When the line containing "probes[1].name | string" appears in the entries below, begin printing there and stop after the line containing "scrapes[1].name | string"; print each of those lines exactly and no other line.

Data excerpts:
════════
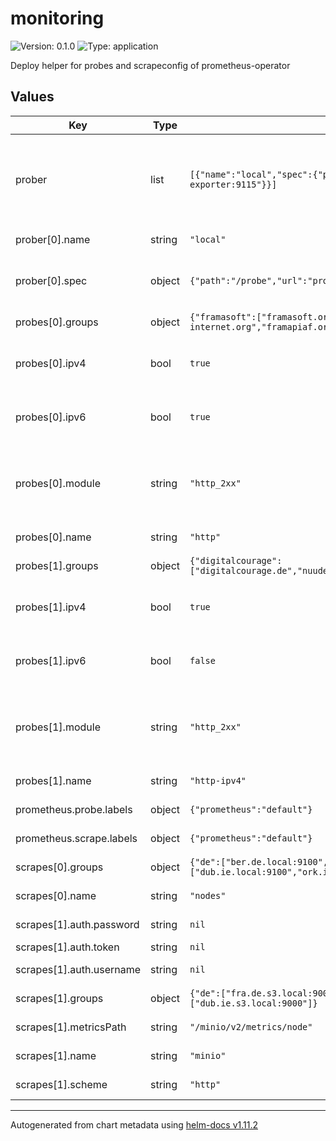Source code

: # monitoring

![Version: 0.1.0](https://img.shields.io/badge/Version-0.1.0-informational?style=flat-square) ![Type: application](https://img.shields.io/badge/Type-application-informational?style=flat-square)

Deploy helper for probes and scrapeconfig of prometheus-operator

## Values

| Key | Type | Default | Description |
|-----|------|---------|-------------|
| prober | list | `[{"name":"local","spec":{"path":"/probe","url":"prometheus-blackbox-exporter:9115"}}]` | prober for each the following probes are created (multiside probes) |
| prober[0].name | string | `"local"` | name of prober |
| prober[0].spec | object | `{"path":"/probe","url":"prometheus-blackbox-exporter:9115"}` | spec of prober (like url, path, scheme ...) |
| probes[0].groups | object | `{"framasoft":["framasoft.org","degooglisons-internet.org","framapiaf.org","framatube.org"]}` | groups with targets |
| probes[0].ipv4 | bool | `true` | setup one for ipv4 (see module and his suffix) |
| probes[0].ipv6 | bool | `true` | setup one for ipv6 (see module and his suffix) |
| probes[0].module | string | `"http_2xx"` | probe module (suffix with _ipv4 and ipv6 if enabled) |
| probes[0].name | string | `"http"` | name of probe |
| probes[1].groups | object | `{"digitalcourage":["digitalcourage.de","nuudel.digitalcourage.de","digitalcourage.social"]}` | groups with targets |
| probes[1].ipv4 | bool | `true` | setup one for ipv4 (see module and his suffix) |
| probes[1].ipv6 | bool | `false` | setup one for ipv6 (see module and his suffix) |
| probes[1].module | string | `"http_2xx"` | probe module (suffix with _ipv4 and ipv6 if enabled) |
| probes[1].name | string | `"http-ipv4"` | name of probe |
| prometheus.probe.labels | object | `{"prometheus":"default"}` | labels on Probe |
| prometheus.scrape.labels | object | `{"prometheus":"default"}` | labels on ScrapeConfig |
| scrapes[0].groups | object | `{"de":["ber.de.local:9100","fra.de.local:9100","ham.de.local:9100"],"ie":["dub.ie.local:9100","ork.ie.local:9100"]}` | groups with targets |
| scrapes[0].name | string | `"nodes"` | name of scrape |
| scrapes[1].auth.password | string | `nil` | basic auth password |
| scrapes[1].auth.token | string | `nil` | bearer token |
| scrapes[1].auth.username | string | `nil` | basic auth username |
| scrapes[1].groups | object | `{"de":["fra.de.s3.local:9000","ham.de.s3.local:9000"],"ie":["dub.ie.s3.local:9000"]}` | groups with targets |
| scrapes[1].metricsPath | string | `"/minio/v2/metrics/node"` | metric path on scrape |
| scrapes[1].name | string | `"minio"` | name of scrape |
| scrapes[1].scheme | string | `"http"` | schema on scrape |

----------------------------------------------
Autogenerated from chart metadata using [helm-docs v1.11.2](https://github.com/norwoodj/helm-docs/releases/v1.11.2)
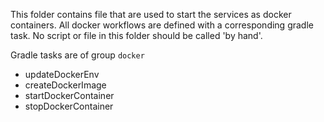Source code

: This folder contains file that are used to start the services as docker containers.
All docker workflows are defined with a corresponding gradle task. No script or file in this folder should be called 'by hand'.

Gradle tasks are of group `docker`
 - updateDockerEnv
 - createDockerImage
 - startDockerContainer
 - stopDockerContainer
════════
Answer to this task =>
| probes[1].name | string | `"http-ipv4"` | name of probe |
| prometheus.probe.labels | object | `{"prometheus":"default"}` | labels on Probe |
| prometheus.scrape.labels | object | `{"prometheus":"default"}` | labels on ScrapeConfig |
| scrapes[0].groups | object | `{"de":["ber.de.local:9100","fra.de.local:9100","ham.de.local:9100"],"ie":["dub.ie.local:9100","ork.ie.local:9100"]}` | groups with targets |
| scrapes[0].name | string | `"nodes"` | name of scrape |
| scrapes[1].auth.password | string | `nil` | basic auth password |
| scrapes[1].auth.token | string | `nil` | bearer token |
| scrapes[1].auth.username | string | `nil` | basic auth username |
| scrapes[1].groups | object | `{"de":["fra.de.s3.local:9000","ham.de.s3.local:9000"],"ie":["dub.ie.s3.local:9000"]}` | groups with targets |
| scrapes[1].metricsPath | string | `"/minio/v2/metrics/node"` | metric path on scrape |
| scrapes[1].name | string | `"minio"` | name of scrape |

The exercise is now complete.